The passage to reality is littered with sailors stranded on the shoals of their expectations. It is difficult to wrench your world around to allow you freedom. And it is disastrous to have pie-in-the-sky expectations of what freedom will be like. The far shores of sailing are dotted with the abandoned boats and dreams of sailors who finally made it out there but found that all was not beam reaching and glorious sunsets. Sailing is hard, perhaps its chief attraction. On a long passage you either recast your expectations into something closer to the uncomfortable reality that you are experiencing or you will spend those weeks in disappointment, awaiting only the end of the passage to flee ashore.
Only in a small sailboat at sea are we reminded of our natural place in the universe. The sea forces upon us a natural scale. The sea limits one day's passage to a hundred miles, not too different from the scale used by the ancient Hebrews to measure the throne of God. Small boat sailors parse the structures of the sea in days and weeks and months, not flashing minutes as the land bound do. They have recaptured nature's pendulum. The rhythms and stress of the sea are the ancient imbedded memories of how our bodies want things to be. We sailors press more life into the years we are granted. And, because sailing is unstressing, we are granted more time in which to live. "Old sailors" is a cliche not without content. On the earth we no longer have any subduing measure of greatness. Land has been smoothed for our wheels, and the air above is furrowed by the flashing passage of our jets. Space and time‚ ..these gifts can best be savored from the deck of a cockleshell sailboat. A sailor's whole universe is only a circle with a three-mile radius, the distance his eyes can see to the horizon from sea level. It takes more than an hour of real time to sail from edge to edge of that tiny circle while, in the same sixty minutes, a jet ranges six hundred unfeeling miles. Passing through time and space in the sailor's small and personal world it the measure of natural coil‚ ...and we live better for it.

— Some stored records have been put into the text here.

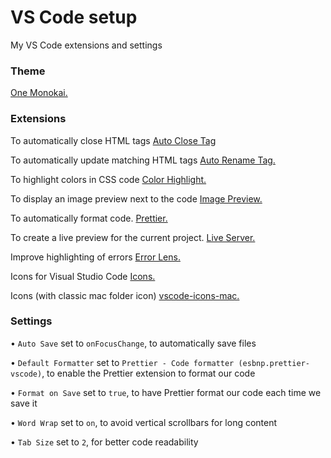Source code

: 
# VS Code setup 

My VS Code extensions and settings 

### Theme
[One Monokai.](https://marketplace.visualstudio.com/items?itemName=azemoh.one-monokai)

### Extensions
To automatically close HTML tags [Auto Close Tag](https://marketplace.visualstudio.com/items?itemName=formulahendry.auto-close-tag)

To automatically update matching HTML tags [Auto Rename Tag.](https://marketplace.visualstudio.com/items?itemName=formulahendry.auto-rename-tag)

To highlight colors in CSS code [Color Highlight.](https://marketplace.visualstudio.com/items?itemName=naumovs.color-highlight)

To display an image preview next to the code [Image Preview.](https://marketplace.visualstudio.com/items?itemName=kisstkondoros.vscode-gutter-preview)

To automatically format code. [Prettier.](https://marketplace.visualstudio.com/items?itemName=esbenp.prettier-vscode)

To create a live preview for the current project. [Live Server.](https://marketplace.visualstudio.com/items?itemName=ritwickdey.LiveServer)

Improve highlighting of errors [Error Lens.](https://marketplace.visualstudio.com/items?itemName=PhilHindle.errorlens)

Icons for Visual Studio Code [Icons.](https://marketplace.visualstudio.com/items?itemName=tal7aouy.icons)

Icons (with classic mac folder icon) [vscode-icons-mac.](https://marketplace.visualstudio.com/items?itemName=wayou.vscode-icons-mac)

### Settings
• `Auto Save` set to `onFocusChange`, to automatically save files

• `Default Formatter` set to `Prettier - Code formatter (esbnp.prettier-vscode)`, to enable the Prettier extension to format our code

• `Format on Save` set to `true`, to have Prettier format our code each time we save it

• `Word Wrap` set to `on`, to avoid vertical scrollbars for long content

• `Tab Size` set to `2`, for better code readability




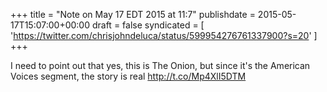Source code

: +++
title = "Note on May 17 EDT 2015 at 11:7"
publishdate = 2015-05-17T15:07:00+00:00
draft = false
syndicated = [ 'https://twitter.com/chrisjohndeluca/status/599954276761337900?s=20' ]
+++

I need to point out that yes, this is The Onion, but since it's the American Voices segment, the story is real http://t.co/Mp4XlI5DTM
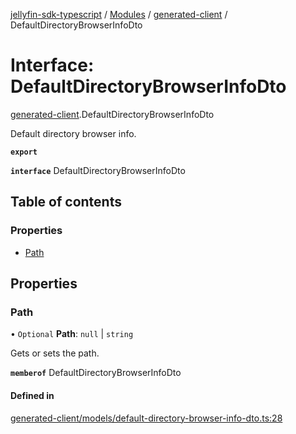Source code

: [jellyfin-sdk-typescript](../README.md) / [Modules](../modules.md) / [generated-client](../modules/generated_client.md) / DefaultDirectoryBrowserInfoDto

# Interface: DefaultDirectoryBrowserInfoDto

[generated-client](../modules/generated_client.md).DefaultDirectoryBrowserInfoDto

Default directory browser info.

**`export`**

**`interface`** DefaultDirectoryBrowserInfoDto

## Table of contents

### Properties

- [Path](generated_client.DefaultDirectoryBrowserInfoDto.md#path)

## Properties

### Path

• `Optional` **Path**: ``null`` \| `string`

Gets or sets the path.

**`memberof`** DefaultDirectoryBrowserInfoDto

#### Defined in

[generated-client/models/default-directory-browser-info-dto.ts:28](https://github.com/thornbill/jellyfin-sdk-typescript/blob/b0f5501/src/generated-client/models/default-directory-browser-info-dto.ts#L28)
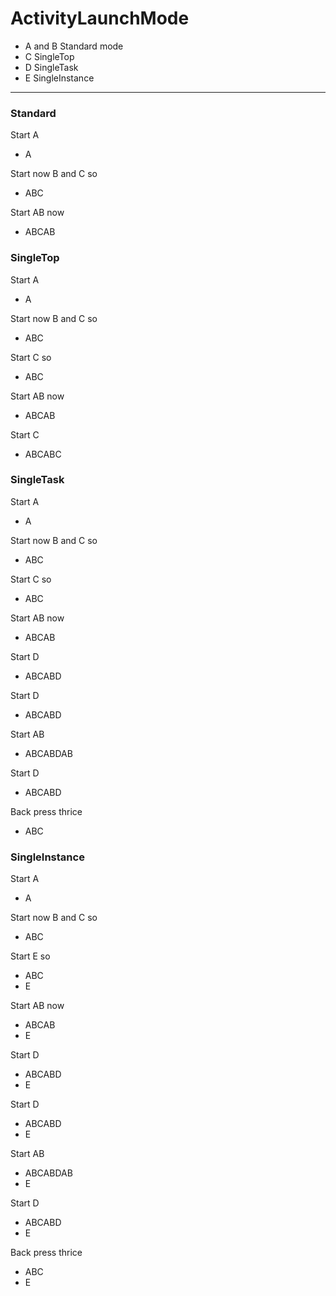 # ActivityLaunchMode
* A and B Standard mode
* C SingleTop
* D SingleTask
* E SingleInstance
---------------------
### Standard
Start A
- A

Start now B and C so
- ABC

Start AB now
- ABCAB

### SingleTop
Start A
- A

Start now B and C so
- ABC

Start  C so
- ABC

Start AB now
- ABCAB

Start C
- ABCABC

### SingleTask
Start A
- A

Start now B and C so
- ABC

Start  C so
- ABC

Start AB now
- ABCAB

Start D
- ABCABD

Start D
- ABCABD

Start AB
- ABCABDAB

Start D
- ABCABD

Back press thrice
- ABC

### SingleInstance
Start A
- A

Start now B and C so
- ABC

Start  E so
- ABC
- E

Start AB now
- ABCAB
- E

Start D
- ABCABD
- E

Start D
- ABCABD
- E

Start AB
- ABCABDAB
- E

Start D
- ABCABD
- E

Back press thrice
- ABC
- E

On land, companionship is thrust upon us, forcing us to be social long after we have had our fill of society. It is little wonder that we become cynics and come to hate our neighbors. And that is too bad, for beyond the companionship of our neighbors, and for some lucky few, the companionship of their God, we are quite alone in the universe. Only by seeking separation from the human herd can you become lovingly close to it. Just one more gift of paradox of which the sea is blessedly rich."